The two largest receiving banks are BBVA México (controlling ~23% of deposits) and Banorte, and all major digital providers — Wise, Remitly, Revolut, WorldRemit — deliver directly into CLABE accounts at both, plus Santander México, HSBC, and Banco Azteca. Bank deposits via Banxico's SPEI system clear instantly, 24/7, including weekends and holidays. For unbanked recipients, Mexico's OXXO cash pickup network spans 19,000+ stores nationwide, making it one of the easiest countries to receive cash remittances without a bank account — Remitly and WorldRemit lead here. Mobile wallets like Mercado Pago and Spin by OXXO are increasingly supported, though coverage varies by provider.

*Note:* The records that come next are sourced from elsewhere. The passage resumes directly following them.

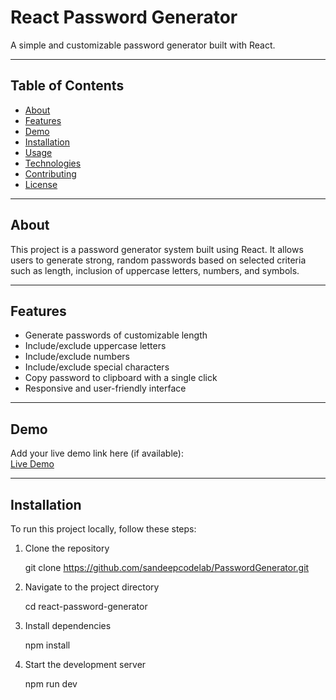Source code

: # React Password Generator

A simple and customizable password generator built with React.

---

## Table of Contents

- [About](#about)  
- [Features](#features)  
- [Demo](#demo)  
- [Installation](#installation)  
- [Usage](#usage)  
- [Technologies](#technologies)  
- [Contributing](#contributing)  
- [License](#license)  

---

## About

This project is a password generator system built using React. It allows users to generate strong, random passwords based on selected criteria such as length, inclusion of uppercase letters, numbers, and symbols.

---

## Features

- Generate passwords of customizable length  
- Include/exclude uppercase letters  
- Include/exclude numbers  
- Include/exclude special characters  
- Copy password to clipboard with a single click  
- Responsive and user-friendly interface  

---

## Demo

Add your live demo link here (if available):  
[Live Demo](https://your-demo-link.com)

---

## Installation

To run this project locally, follow these steps:

1. Clone the repository

   git clone https://github.com/sandeepcodelab/PasswordGenerator.git

2. Navigate to the project directory

    cd react-password-generator

3. Install dependencies

    npm install

4. Start the development server

    npm run dev

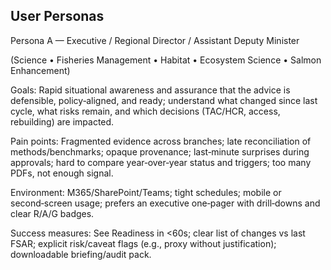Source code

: 

## User Personas

Persona A — Executive / Regional Director / Assistant Deputy Minister

(Science • Fisheries Management • Habitat • Ecosystem Science • Salmon Enhancement)

Goals: Rapid situational awareness and assurance that the advice is defensible, policy‑aligned, and ready; understand what changed since last cycle, what risks remain, and which decisions (TAC/HCR, access, rebuilding) are impacted.

Pain points: Fragmented evidence across branches; late reconciliation of methods/benchmarks; opaque provenance; last‑minute surprises during approvals; hard to compare year‑over‑year status and triggers; too many PDFs, not enough signal.

Environment: M365/SharePoint/Teams; tight schedules; mobile or second‑screen usage; prefers an executive one‑pager with drill‑downs and clear R/A/G badges.

Success measures: See Readiness in <60s; clear list of changes vs last FSAR; explicit risk/caveat flags (e.g., proxy without justification); downloadable briefing/audit pack.

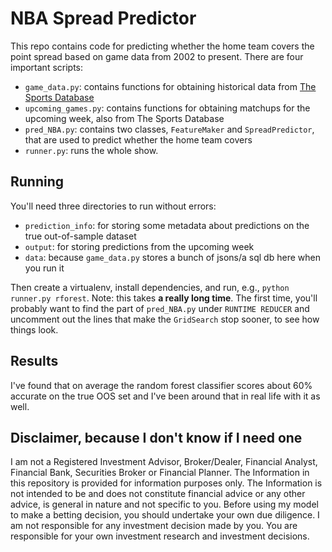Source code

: NBA Spread Predictor
====================

This repo contains code for predicting whether the home team covers the point
spread based on game data from 2002 to present. There are four important
scripts:

- `game_data.py`: contains functions for obtaining historical data from [The
    Sports Database](http://sportsdatabase.com/)
- `upcoming_games.py`: contains functions for obtaining matchups for the
    upcoming week, also from The Sports Database
- `pred_NBA.py`: contains two classes, `FeatureMaker` and `SpreadPredictor`,
    that are used to predict whether the home team covers
- `runner.py`: runs the whole show.

## Running

You'll need three directories to run without errors:

- `prediction_info`: for storing some metadata about predictions on the true
    out-of-sample dataset
- `output`: for storing predictions from the upcoming week
- `data`: because `game_data.py` stores a bunch of jsons/a sql db here when you run it

Then create a virtualenv, install dependencies, and run, e.g., `python runner.py
rforest`. Note: this takes **a really long time**. The first time, you'll
probably want to find the part of `pred_NBA.py` under `RUNTIME REDUCER` and
uncomment out the lines that make the `GridSearch` stop sooner, to see how
things look.

## Results

I've found that on average the random forest classifier scores about 60%
accurate on the true OOS set and I've been around that in real life with it as
well.

## Disclaimer, because I don't know if I need one

I am not a Registered Investment Advisor, Broker/Dealer, Financial
Analyst, Financial Bank, Securities Broker or Financial Planner. The Information
in this repository is provided for information purposes only. The Information is not
intended to be and does not constitute financial advice or any other advice, is
general in nature and not specific to you. Before using my model
to make a betting decision, you should undertake your own due
diligence. I am not responsible for any investment decision made by you.
You are responsible for your own investment research and investment decisions.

Mexico does not tax inbound personal remittances; recipients receive 100% of the converted amount with no withholding. However, transfers exceeding USD 10,000 equivalent (roughly EUR 9,200) trigger Banxico anti-money-laundering reporting, and recipients should expect identity verification at pickup. On the Irish side, personal gifts under EUR 3,000 per year per recipient fall within the Capital Acquisitions Tax small gift exemption; business payments require invoice documentation for VAT and corporate tax purposes. Banxico's SPEI system underpins the entire domestic clearing infrastructure, which is why deposits to BBVA or Banorte arrive within seconds of provider release.
EUR/MXN typically shows lowest volatility between 08:00-12:00 GMT, when both European and early Mexican market sessions overlap. Set rate alerts on Wise or Revolut at 0.5-1% above the current rate to capture favorable moves — historically, a 2-3% swing occurs every 4-6 weeks. For transfers above EUR 5,000, consider splitting across two dates or using a forward contract via providers like CurrencyFair. Avoid sending on weekends if using Revolut (1% surcharge) and around Mexican Banxico policy announcements (last Thursday of the month), which can move MXN by 1-2% intraday.